Sayangnya, periode terbaik itu tidak disertai pengamanan setelah mencetak gol. Dalam turnamen sekelas Piala Dunia, momen setelah mencetak gol sering kali menjadi fase paling rawan. Uzbekistan gagal mengelola fase tersebut, lalu Kolombia langsung menghukum mereka.

Campaz Mengunci Kemenangan di Ujung Laga

Ketika pertandingan memasuki menit akhir, Uzbekistan mencoba mengejar gol penyama. Mereka mulai mengirim bola ke kotak penalti Kolombia, memaksimalkan duel udara dan umpan silang. Beberapa peluang sempat muncul, tetapi penyelesaian akhir belum cukup bersih.

Kolombia kemudian memastikan kemenangan lewat Jaminton Campaz pada menit ke 99. Gol itu berawal dari kerja keras Cucho Hernández di sisi kanan. Ia mengejar bola yang tampak hampir keluar, mengangkat umpan ke area berbahaya, lalu Campaz menyundul bola ke gawang Uzbekistan.

Gol ketiga tersebut menjadi pukulan terakhir bagi Uzbekistan. Skor 1 banding 3 mungkin terasa terlalu berat bila melihat perlawanan mereka pada babak kedua, tetapi sepak bola level dunia sering kali tidak memberi ruang untuk penyesalan. Kolombia menghukum setiap kelengahan dengan efisien.

Uzbekistan Punya Nyali, Tetapi Kurang Tajam

Uzbekistan memperlihatkan karakter yang cukup kuat. Mereka tidak runtuh setelah tertinggal, tidak takut berduel, dan mampu mencetak gol ke gawang tim yang lebih berpengalaman. Namun, ada beberapa bagian yang harus dibenahi bila ingin bersaing di laga berikutnya.

Pertama, Uzbekistan harus lebih rapi saat transisi bertahan. Gol kedua Kolombia muncul karena ruang terlalu mudah terbuka setelah mereka kehilangan bola. Kedua, kualitas umpan akhir masih harus meningkat. Beberapa serangan menjanjikan berakhir tanpa tembakan karena pilihan umpan tidak tepat.

Ketiga, Uzbekistan perlu memberi dukungan lebih dekat kepada Shomurodov. Sang penyerang sering bekerja sendirian melawan bek tengah Kolombia. Ketika ia mampu menahan bola, jarak rekan setim kadang terlalu jauh sehingga serangan kehilangan tenaga.

“Uzbekistan punya keberanian, tetapi keberanian saja belum cukup ketika lawan punya pemain yang bisa menyelesaikan laga dari setengah peluang.”

Kolombia Ambil Posisi Bagus di Grup K

Kemenangan ini membuat Kolombia memulai Grup K dengan posisi nyaman. Tiga poin dari laga pembuka memberi mereka modal penting sebelum menghadapi pertandingan berikutnya. Hasil imbang Portugal melawan Republik Demokratik Kongo juga membuat kemenangan Kolombia terasa makin bernilai di papan klasemen.

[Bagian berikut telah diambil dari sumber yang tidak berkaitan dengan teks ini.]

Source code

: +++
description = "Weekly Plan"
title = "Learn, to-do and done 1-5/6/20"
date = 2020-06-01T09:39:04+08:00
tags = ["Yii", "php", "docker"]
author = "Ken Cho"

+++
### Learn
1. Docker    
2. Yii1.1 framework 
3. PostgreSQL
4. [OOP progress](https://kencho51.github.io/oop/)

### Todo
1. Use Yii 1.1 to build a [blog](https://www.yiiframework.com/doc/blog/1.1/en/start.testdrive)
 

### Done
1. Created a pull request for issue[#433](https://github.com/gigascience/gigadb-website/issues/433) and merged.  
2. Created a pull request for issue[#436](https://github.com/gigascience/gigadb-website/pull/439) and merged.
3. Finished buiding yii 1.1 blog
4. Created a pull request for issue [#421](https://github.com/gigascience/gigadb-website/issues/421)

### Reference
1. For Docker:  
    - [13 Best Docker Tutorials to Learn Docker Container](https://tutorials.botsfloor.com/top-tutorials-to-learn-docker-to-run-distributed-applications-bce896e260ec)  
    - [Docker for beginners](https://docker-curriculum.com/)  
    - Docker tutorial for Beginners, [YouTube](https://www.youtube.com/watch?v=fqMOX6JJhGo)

Bagi Uzbekistan, kekalahan ini bukan akhir dari perjalanan. Mereka masih memiliki laga berikutnya untuk memperbaiki posisi. Namun, laga melawan Kolombia sudah memberi gambaran tegas bahwa kesalahan kecil di turnamen ini bisa langsung berubah menjadi hukuman besar.

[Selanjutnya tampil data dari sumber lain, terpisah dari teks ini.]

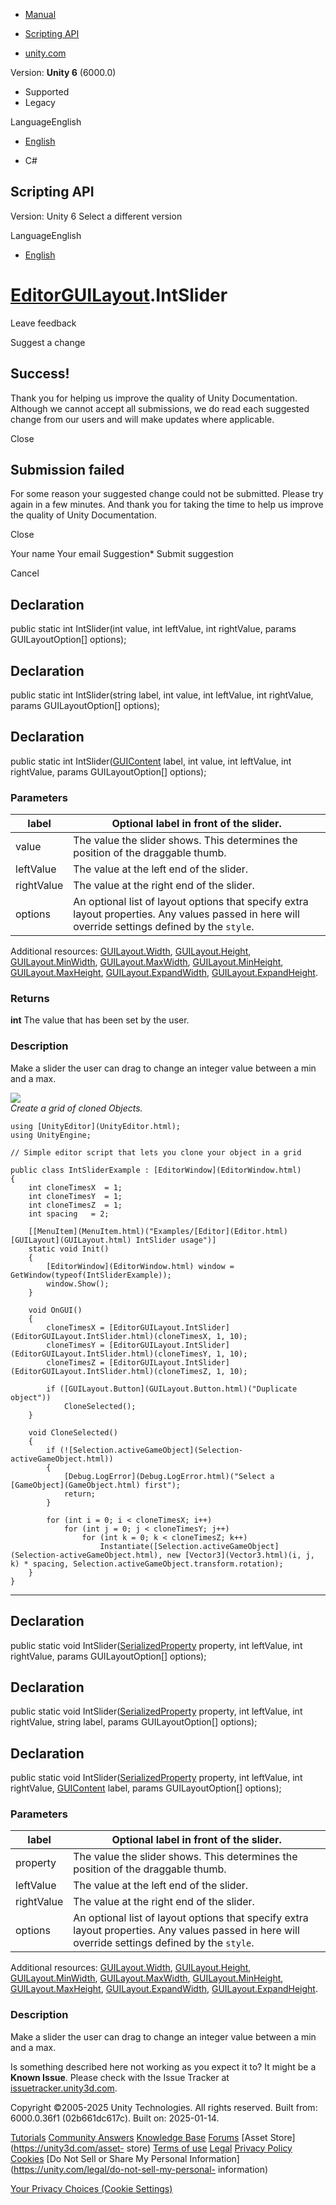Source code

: [ ]()

  * [Manual](../Manual/index.html)
  * [Scripting API](../ScriptReference/index.html)

  * [unity.com](https://unity.com/)

Version: **Unity 6** (6000.0)

  * Supported
  * Legacy

LanguageEnglish

  * [English]()

  * C#

[ ](https://docs.unity3d.com)

## Scripting API

Version: Unity 6 Select a different version

LanguageEnglish

  * [English]()

#  [EditorGUILayout](EditorGUILayout.html).IntSlider

Leave feedback

Suggest a change

## Success!

Thank you for helping us improve the quality of Unity Documentation. Although
we cannot accept all submissions, we do read each suggested change from our
users and will make updates where applicable.

Close

## Submission failed

For some reason your suggested change could not be submitted. Please <a>try
again</a> in a few minutes. And thank you for taking the time to help us
improve the quality of Unity Documentation.

Close

Your name Your email Suggestion* Submit suggestion

Cancel

[ ]()

## Declaration

public static int IntSlider(int value, int leftValue, int rightValue, params
GUILayoutOption[] options);

## Declaration

public static int IntSlider(string label, int value, int leftValue, int
rightValue, params GUILayoutOption[] options);

## Declaration

public static int IntSlider([GUIContent](GUIContent.html) label, int value,
int leftValue, int rightValue, params GUILayoutOption[] options);

### Parameters

label | Optional label in front of the slider.  
---|---  
value | The value the slider shows. This determines the position of the draggable thumb.  
leftValue | The value at the left end of the slider.  
rightValue | The value at the right end of the slider.  
options | An optional list of layout options that specify extra layout properties. Any values passed in here will override settings defined by the `style`.  
Additional resources: [GUILayout.Width](GUILayout.Width.html),
[GUILayout.Height](GUILayout.Height.html),
[GUILayout.MinWidth](GUILayout.MinWidth.html),
[GUILayout.MaxWidth](GUILayout.MaxWidth.html),
[GUILayout.MinHeight](GUILayout.MinHeight.html),
[GUILayout.MaxHeight](GUILayout.MaxHeight.html),
[GUILayout.ExpandWidth](GUILayout.ExpandWidth.html),
[GUILayout.ExpandHeight](GUILayout.ExpandHeight.html).  
  
### Returns

**int** The value that has been set by the user.

### Description

Make a slider the user can drag to change an integer value between a min and a
max.

![](../StaticFiles/ScriptRefImages/EditorGUILayoutIntSlider.png)  
_Create a grid of cloned Objects._

    
    
    using [UnityEditor](UnityEditor.html);
    using UnityEngine;  
      
    // Simple editor script that lets you clone your object in a grid  
      
    public class IntSliderExample : [EditorWindow](EditorWindow.html)
    {
        int cloneTimesX  = 1;
        int cloneTimesY  = 1;
        int cloneTimesZ  = 1;
        int spacing   = 2;  
      
        [[MenuItem](MenuItem.html)("Examples/[Editor](Editor.html) [GUILayout](GUILayout.html) IntSlider usage")]
        static void Init()
        {
            [EditorWindow](EditorWindow.html) window = GetWindow(typeof(IntSliderExample));
            window.Show();
        }  
      
        void OnGUI()
        {
            cloneTimesX = [EditorGUILayout.IntSlider](EditorGUILayout.IntSlider.html)(cloneTimesX, 1, 10);
            cloneTimesY = [EditorGUILayout.IntSlider](EditorGUILayout.IntSlider.html)(cloneTimesY, 1, 10);
            cloneTimesZ = [EditorGUILayout.IntSlider](EditorGUILayout.IntSlider.html)(cloneTimesZ, 1, 10);  
      
            if ([GUILayout.Button](GUILayout.Button.html)("Duplicate object"))
                CloneSelected();
        }  
      
        void CloneSelected()
        {
            if (![Selection.activeGameObject](Selection-activeGameObject.html))
            {
                [Debug.LogError](Debug.LogError.html)("Select a [GameObject](GameObject.html) first");
                return;
            }  
      
            for (int i = 0; i < cloneTimesX; i++)
                for (int j = 0; j < cloneTimesY; j++)
                    for (int k = 0; k < cloneTimesZ; k++)
                        Instantiate([Selection.activeGameObject](Selection-activeGameObject.html), new [Vector3](Vector3.html)(i, j, k) * spacing, Selection.activeGameObject.transform.rotation);
        }
    }
    

* * *

## Declaration

public static void IntSlider([SerializedProperty](SerializedProperty.html)
property, int leftValue, int rightValue, params GUILayoutOption[] options);

## Declaration

public static void IntSlider([SerializedProperty](SerializedProperty.html)
property, int leftValue, int rightValue, string label, params
GUILayoutOption[] options);

## Declaration

public static void IntSlider([SerializedProperty](SerializedProperty.html)
property, int leftValue, int rightValue, [GUIContent](GUIContent.html) label,
params GUILayoutOption[] options);

### Parameters

label | Optional label in front of the slider.  
---|---  
property | The value the slider shows. This determines the position of the draggable thumb.  
leftValue | The value at the left end of the slider.  
rightValue | The value at the right end of the slider.  
options | An optional list of layout options that specify extra layout properties. Any values passed in here will override settings defined by the `style`.  
Additional resources: [GUILayout.Width](GUILayout.Width.html),
[GUILayout.Height](GUILayout.Height.html),
[GUILayout.MinWidth](GUILayout.MinWidth.html),
[GUILayout.MaxWidth](GUILayout.MaxWidth.html),
[GUILayout.MinHeight](GUILayout.MinHeight.html),
[GUILayout.MaxHeight](GUILayout.MaxHeight.html),
[GUILayout.ExpandWidth](GUILayout.ExpandWidth.html),
[GUILayout.ExpandHeight](GUILayout.ExpandHeight.html).  
  
### Description

Make a slider the user can drag to change an integer value between a min and a
max.

Is something described here not working as you expect it to? It might be a
**Known Issue**. Please check with the Issue Tracker at
[issuetracker.unity3d.com](https://issuetracker.unity3d.com).

Copyright ©2005-2025 Unity Technologies. All rights reserved. Built from:
6000.0.36f1 (02b661dc617c). Built on: 2025-01-14.

[Tutorials](https://unity3d.com/learn) [Community
Answers](https://answers.unity3d.com) [Knowledge
Base](https://support.unity3d.com/hc/en-us)
[Forums](https://forum.unity3d.com) [Asset Store](https://unity3d.com/asset-
store) [Terms of use](https://docs.unity3d.com/Manual/TermsOfUse.html)
[Legal](https://unity.com/legal) [Privacy
Policy](https://unity.com/legal/privacy-policy)
[Cookies](https://unity.com/legal/cookie-policy) [Do Not Sell or Share My
Personal Information](https://unity.com/legal/do-not-sell-my-personal-
information)

[Your Privacy Choices (Cookie Settings)](javascript:void\(0\);)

Colombia keluar dari Azteca dengan tiga gol, tiga poin, dan rasa percaya diri yang meningkat. Uzbekistan meninggalkan lapangan dengan kekalahan, tetapi juga membawa bukti bahwa mereka mampu memberi perlawanan. Pertanyaan berikutnya adalah apakah tim asuhan Cannavaro bisa mengubah keberanian itu menjadi poin saat menghadapi lawan berikutnya di Grup K.